(Pictures paired with source code)
= = = =

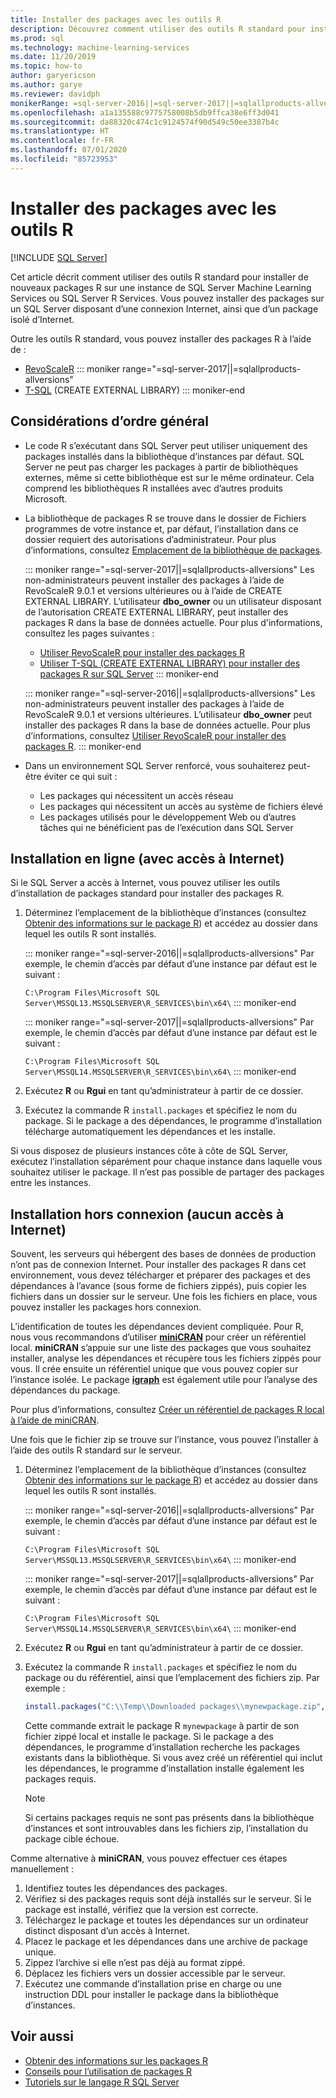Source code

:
 ```yaml
---
title: Installer des packages avec les outils R
description: Découvrez comment utiliser des outils R standard pour installer de nouveaux packages R sur une instance de SQL Server Machine Learning Services ou SQL Server R Services.
ms.prod: sql
ms.technology: machine-learning-services
ms.date: 11/20/2019
ms.topic: how-to
author: garyericson
ms.author: garye
ms.reviewer: davidph
monikerRange: =sql-server-2016||=sql-server-2017||=sqlallproducts-allversions
ms.openlocfilehash: a1a135588c9775758008b5db9ffca38e6ff3d041
ms.sourcegitcommit: da88320c474c1c9124574f90d549c50ee3387b4c
ms.translationtype: HT
ms.contentlocale: fr-FR
ms.lasthandoff: 07/01/2020
ms.locfileid: "85723953"
---
```

# <a name="install-packages-with-r-tools"></a>Installer des packages avec les outils R

 [!INCLUDE [SQL Server](../../includes/applies-to-version/sqlserver.md)]

Cet article décrit comment utiliser des outils R standard pour installer de nouveaux packages R sur une instance de SQL Server Machine Learning Services ou SQL Server R Services. Vous pouvez installer des packages sur un SQL Server disposant d’une connexion Internet, ainsi que d’un package isolé d’Internet.

Outre les outils R standard, vous pouvez installer des packages R à l’aide de :

+ [RevoScaleR](install-r-packages-with-revoscaler.md)
::: moniker range="=sql-server-2017||=sqlallproducts-allversions"
+ [T-SQL](install-r-packages-with-tsql.md) (CREATE EXTERNAL LIBRARY)
::: moniker-end

## <a name="general-considerations"></a>Considérations d’ordre général

+ Le code R s’exécutant dans SQL Server peut utiliser uniquement des packages installés dans la bibliothèque d’instances par défaut. SQL Server ne peut pas charger les packages à partir de bibliothèques externes, même si cette bibliothèque est sur le même ordinateur.
Cela comprend les bibliothèques R installées avec d’autres produits Microsoft.

+ La bibliothèque de packages R se trouve dans le dossier de Fichiers programmes de votre instance et, par défaut, l’installation dans ce dossier requiert des autorisations d’administrateur. Pour plus d’informations, consultez [Emplacement de la bibliothèque de packages](../package-management/r-package-information.md#default-r-library-location).

  ::: moniker range="=sql-server-2017||=sqlallproducts-allversions"
  Les non-administrateurs peuvent installer des packages à l’aide de RevoScaleR 9.0.1 et versions ultérieures ou à l’aide de CREATE EXTERNAL LIBRARY. L’utilisateur **dbo_owner** ou un utilisateur disposant de l’autorisation CREATE EXTERNAL LIBRARY, peut installer des packages R dans la base de données actuelle. Pour plus d'informations, consultez les pages suivantes :
  + [Utiliser RevoScaleR pour installer des packages R](install-r-packages-with-revoscaler.md)
  + [Utiliser T-SQL (CREATE EXTERNAL LIBRARY) pour installer des packages R sur SQL Server](install-r-packages-with-tsql.md)
  ::: moniker-end

  ::: moniker range="=sql-server-2016||=sqlallproducts-allversions"
  Les non-administrateurs peuvent installer des packages à l’aide de RevoScaleR 9.0.1 et versions ultérieures. L’utilisateur **dbo_owner** peut installer des packages R dans la base de données actuelle. Pour plus d’informations, consultez [Utiliser RevoScaleR pour installer des packages R](install-r-packages-with-revoscaler.md).
  ::: moniker-end

+ Dans un environnement SQL Server renforcé, vous souhaiterez peut-être éviter ce qui suit :
  + Les packages qui nécessitent un accès réseau
  + Les packages qui nécessitent un accès au système de fichiers élevé
  + Les packages utilisés pour le développement Web ou d’autres tâches qui ne bénéficient pas de l’exécution dans SQL Server

## <a name="online-installation-with-internet-access"></a>Installation en ligne (avec accès à Internet)

Si le SQL Server a accès à Internet, vous pouvez utiliser les outils d’installation de packages standard pour installer des packages R.

1. Déterminez l’emplacement de la bibliothèque d’instances (consultez [Obtenir des informations sur le package R](../package-management/r-package-information.md)) et accédez au dossier dans lequel les outils R sont installés.

   ::: moniker range="=sql-server-2016||=sqlallproducts-allversions"
   Par exemple, le chemin d’accès par défaut d’une instance par défaut est le suivant :

   `C:\Program Files\Microsoft SQL Server\MSSQL13.MSSQLSERVER\R_SERVICES\bin\x64\`
   ::: moniker-end

   ::: moniker range="=sql-server-2017||=sqlallproducts-allversions"
   Par exemple, le chemin d’accès par défaut d’une instance par défaut est le suivant :

   `C:\Program Files\Microsoft SQL Server\MSSQL14.MSSQLSERVER\R_SERVICES\bin\x64\`
   ::: moniker-end

1. Exécutez **R** ou **Rgui** en tant qu’administrateur à partir de ce dossier.

1. Exécutez la commande R `install.packages` et spécifiez le nom du package. Si le package a des dépendances, le programme d’installation télécharge automatiquement les dépendances et les installe.

Si vous disposez de plusieurs instances côte à côte de SQL Server, exécutez l’installation séparément pour chaque instance dans laquelle vous souhaitez utiliser le package. Il n’est pas possible de partager des packages entre les instances.

## <a name="offline-installation-no-internet-access"></a><a name = "bkmk_offlineInstall"></a> Installation hors connexion (aucun accès à Internet)

Souvent, les serveurs qui hébergent des bases de données de production n’ont pas de connexion Internet. Pour installer des packages R dans cet environnement, vous devez télécharger et préparer des packages et des dépendances à l’avance (sous forme de fichiers zippés), puis copier les fichiers dans un dossier sur le serveur. Une fois les fichiers en place, vous pouvez installer les packages hors connexion.

L’identification de toutes les dépendances devient compliquée. Pour R, nous vous recommandons d’utiliser [**miniCRAN**](https://andrie.github.io/miniCRAN/) pour créer un référentiel local.
**miniCRAN** s’appuie sur une liste des packages que vous souhaitez installer, analyse les dépendances et récupère tous les fichiers zippés pour vous. Il crée ensuite un référentiel unique que vous pouvez copier sur l’instance isolée. Le package [**igraph**](https://igraph.org/r/) est également utile pour l’analyse des dépendances du package.

Pour plus d’informations, consultez [Créer un référentiel de packages R local à l’aide de miniCRAN](create-a-local-package-repository-using-minicran.md).

Une fois que le fichier zip se trouve sur l’instance, vous pouvez l’installer à l’aide des outils R standard sur le serveur.

1. Déterminez l’emplacement de la bibliothèque d’instances (consultez [Obtenir des informations sur le package R](../package-management/r-package-information.md)) et accédez au dossier dans lequel les outils R sont installés. 

   ::: moniker range="=sql-server-2016||=sqlallproducts-allversions"
   Par exemple, le chemin d’accès par défaut d’une instance par défaut est le suivant :

   `C:\Program Files\Microsoft SQL Server\MSSQL13.MSSQLSERVER\R_SERVICES\bin\x64\`
   ::: moniker-end

   ::: moniker range="=sql-server-2017||=sqlallproducts-allversions"
   Par exemple, le chemin d’accès par défaut d’une instance par défaut est le suivant :

   `C:\Program Files\Microsoft SQL Server\MSSQL14.MSSQLSERVER\R_SERVICES\bin\x64\`
   ::: moniker-end

1. Exécutez **R** ou **Rgui** en tant qu’administrateur à partir de ce dossier.

1. Exécutez la commande R `install.packages` et spécifiez le nom du package ou du référentiel, ainsi que l’emplacement des fichiers zip. Par exemple :

   ```R
   install.packages("C:\\Temp\\Downloaded packages\\mynewpackage.zip", repos=NULL)
   ```

   Cette commande extrait le package R `mynewpackage` à partir de son fichier zippé local et installe le package. Si le package a des dépendances, le programme d’installation recherche les packages existants dans la bibliothèque. Si vous avez créé un référentiel qui inclut les dépendances, le programme d’installation installe également les packages requis.

   > [!NOTE]
   > Si certains packages requis ne sont pas présents dans la bibliothèque d’instances et sont introuvables dans les fichiers zip, l’installation du package cible échoue.

Comme alternative à **miniCRAN**, vous pouvez effectuer ces étapes manuellement :

1. Identifiez toutes les dépendances des packages.
1. Vérifiez si des packages requis sont déjà installés sur le serveur. Si le package est installé, vérifiez que la version est correcte.
1. Téléchargez le package et toutes les dépendances sur un ordinateur distinct disposant d’un accès à Internet.
1. Placez le package et les dépendances dans une archive de package unique.
1. Zippez l’archive si elle n’est pas déjà au format zippé.
1. Déplacez les fichiers vers un dossier accessible par le serveur.
1. Exécutez une commande d’installation prise en charge ou une instruction DDL pour installer le package dans la bibliothèque d’instances.

## <a name="see-also"></a>Voir aussi

+ [Obtenir des informations sur les packages R](r-package-information.md)
+ [Conseils pour l’utilisation de packages R](tips-for-using-r-packages.md)
+ [Tutoriels sur le langage R SQL Server](../tutorials/sql-server-r-tutorials.md)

= = = =

__DIRECTIONS__. Lines in the data that include the word "accédez" should all be copied.

__ANSWER FOR THE TASK__.
1. Déterminez l’emplacement de la bibliothèque d’instances (consultez [Obtenir des informations sur le package R](../package-management/r-package-information.md)) et accédez au dossier dans lequel les outils R sont installés.
1. Déterminez l’emplacement de la bibliothèque d’instances (consultez [Obtenir des informations sur le package R](../package-management/r-package-information.md)) et accédez au dossier dans lequel les outils R sont installés. 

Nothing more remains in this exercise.